El asunto que más ocupó, por su importancia y meandros, la presidencia de Calvo-Sotelo fue el ingreso de España en la OTAN. «La política atlántica –escribió– atraviesa de cabo a rabo mis años en Moncloa». Felipe González se oponía de plano, pero Calvo-Sotelo sabía que era un paso necesario para una España abierta; el anclaje exterior de la defensa sólo en los pactos con Estados Unidos era ya impropio tras el acceso a la democracia. Había que actualizar los pactos con Washington e ingresar en la Alianza Atlántica. Calvo-Sotelo consiguió sus objetivos. Se vivieron episodios curiosos. Por ejemplo, ver manifestarse a Javier Solana entre pancartas de «OTAN no, Bases fuera». El futuro secretario general de la OTAN y caballero de la insigne Orden del Toison de Oro se ruborizará con esos recuerdos juveniles.

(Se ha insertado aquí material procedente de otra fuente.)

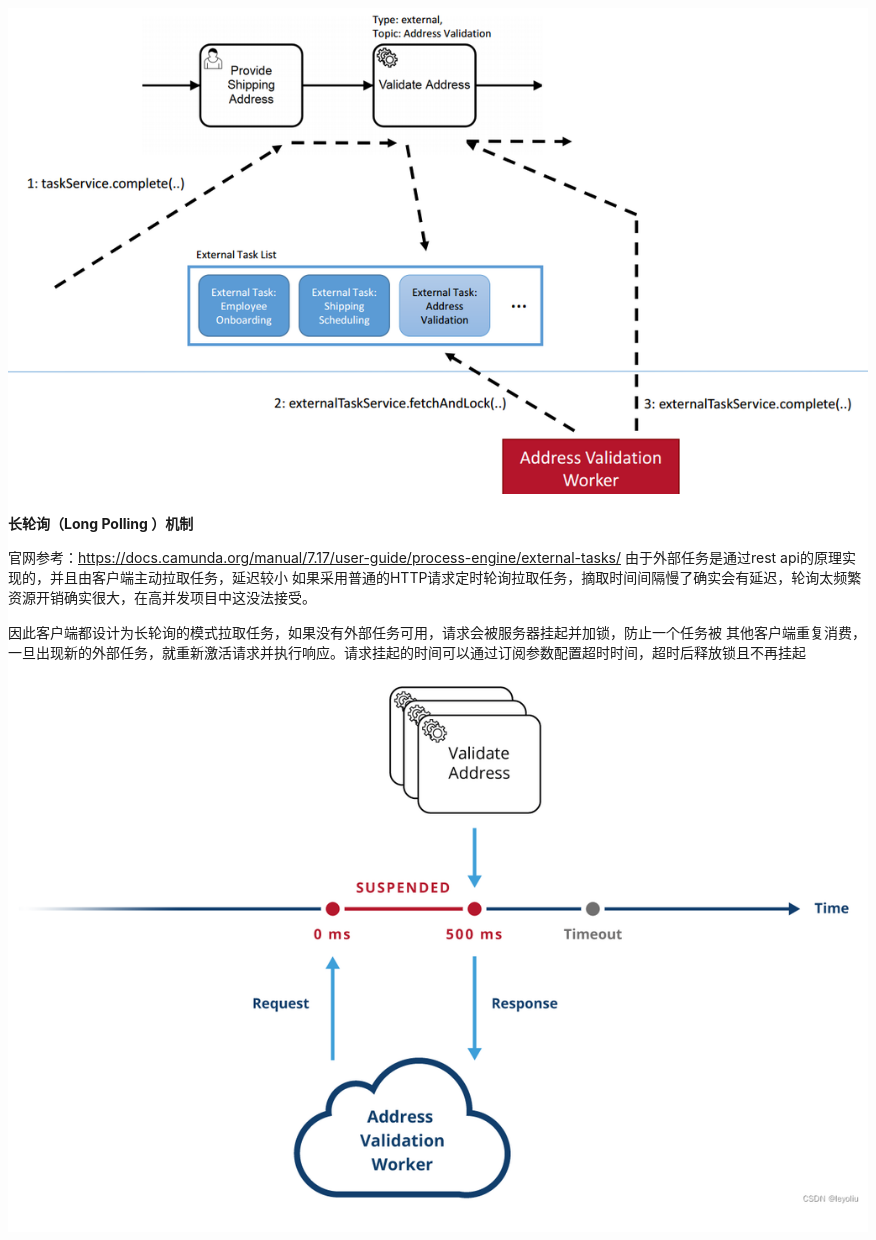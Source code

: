 ![image-20221212200106537](image-20221212200106537.png) 

**长轮询（Long Polling ）机制**

官网参考：https://docs.camunda.org/manual/7.17/user-guide/process-engine/external-tasks/
由于外部任务是通过rest api的原理实现的，并且由客户端主动拉取任务，延迟较小
如果采用普通的HTTP请求定时轮询拉取任务，摘取时间间隔慢了确实会有延迟，轮询太频繁资源开销确实很大，在高并发项目中这没法接受。

因此客户端都设计为长轮询的模式拉取任务，如果没有外部任务可用，请求会被服务器挂起并加锁，防止一个任务被 其他客户端重复消费，一旦出现新的外部任务，就重新激活请求并执行响应。请求挂起的时间可以通过订阅参数配置超时时间，超时后释放锁且不再挂起

![image-20221212200856450](image-20221212200856450.png) 
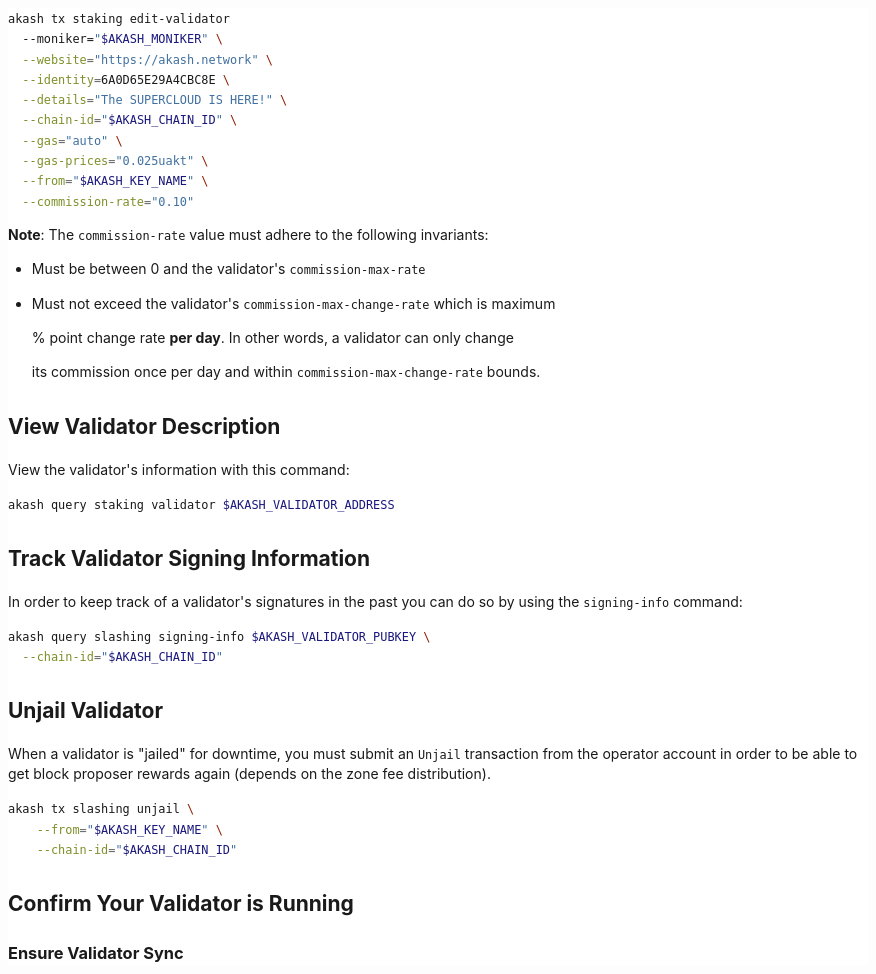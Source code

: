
 ```bash
akash tx staking edit-validator
  --moniker="$AKASH_MONIKER" \
  --website="https://akash.network" \
  --identity=6A0D65E29A4CBC8E \
  --details="The SUPERCLOUD IS HERE!" \
  --chain-id="$AKASH_CHAIN_ID" \
  --gas="auto" \
  --gas-prices="0.025uakt" \
  --from="$AKASH_KEY_NAME" \
  --commission-rate="0.10"
```

**Note**: The `commission-rate` value must adhere to the following invariants:

* Must be between 0 and the validator's `commission-max-rate`
*   Must not exceed the validator's `commission-max-change-rate` which is maximum

    % point change rate **per day**. In other words, a validator can only change

    its commission once per day and within `commission-max-change-rate` bounds.

## View Validator Description

View the validator's information with this command:

```bash
akash query staking validator $AKASH_VALIDATOR_ADDRESS
```

## Track Validator Signing Information

In order to keep track of a validator's signatures in the past you can do so by using the `signing-info` command:

```bash
akash query slashing signing-info $AKASH_VALIDATOR_PUBKEY \
  --chain-id="$AKASH_CHAIN_ID"
```

## Unjail Validator

When a validator is "jailed" for downtime, you must submit an `Unjail` transaction from the operator account in order to be able to get block proposer rewards again (depends on the zone fee distribution).

```bash
akash tx slashing unjail \
    --from="$AKASH_KEY_NAME" \
    --chain-id="$AKASH_CHAIN_ID"
```

## Confirm Your Validator is Running

### Ensure Validator Sync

En 1986 Felipe González ya en Moncloa convocó –y ganó– un referéndum que mantenía a España en la Alianza Atlántica. Es lo que quería garantizar Calvo-Sotelo cuando entramos en ella: que ya no hubiese marcha atrás. Le hizo un favor a su sucesor.

Calvo-Sotelo, sobre todo, fue un intelectual en la política al que le hubiese gustado ser filósofo. Dominaba el inglés, el francés, el italiano, el alemán y el portugués y era un amante de la música y, aunque él no quería echarse flores, tocaba pasablemente el piano. Al presidente más culto de nuestra democracia le apasionaban los libros; formaban su biblioteca 11.000 volúmenes. Dejó escritas varias obras, ahora prácticamente inencontrables, de un memorialismo polémico e irónico, plenas de ese humor culto que tenía. Presidió la Fundación Ortega y Gasset y organizó una edición crítica de la obra del filósofo al que admiraba. En 2005 ingresó en la Real Academia de Ciencias Morales y Políticas. Viajé en su séquito periodístico a Colombia, Perú, Ecuador, Venezuela, Guinea Ecuatorial y Túnez, y hablé con él de poesía, de la que era buen lector y entendido, y ambos amábamos la forma excelsa del soneto. En sus carpetas dejó sonetos satíricos. El activo intelectual que culminó la Transición fue Calvo-Sotelo. Con la victoria por goleada de Felipe González el 28 de octubre de 1982, la Transición, consolidada en sus principales fines, accedía a la saludable alternancia.

Juan Van-Halen, escritor y académico correspondiente de la Real Academia de la Historia.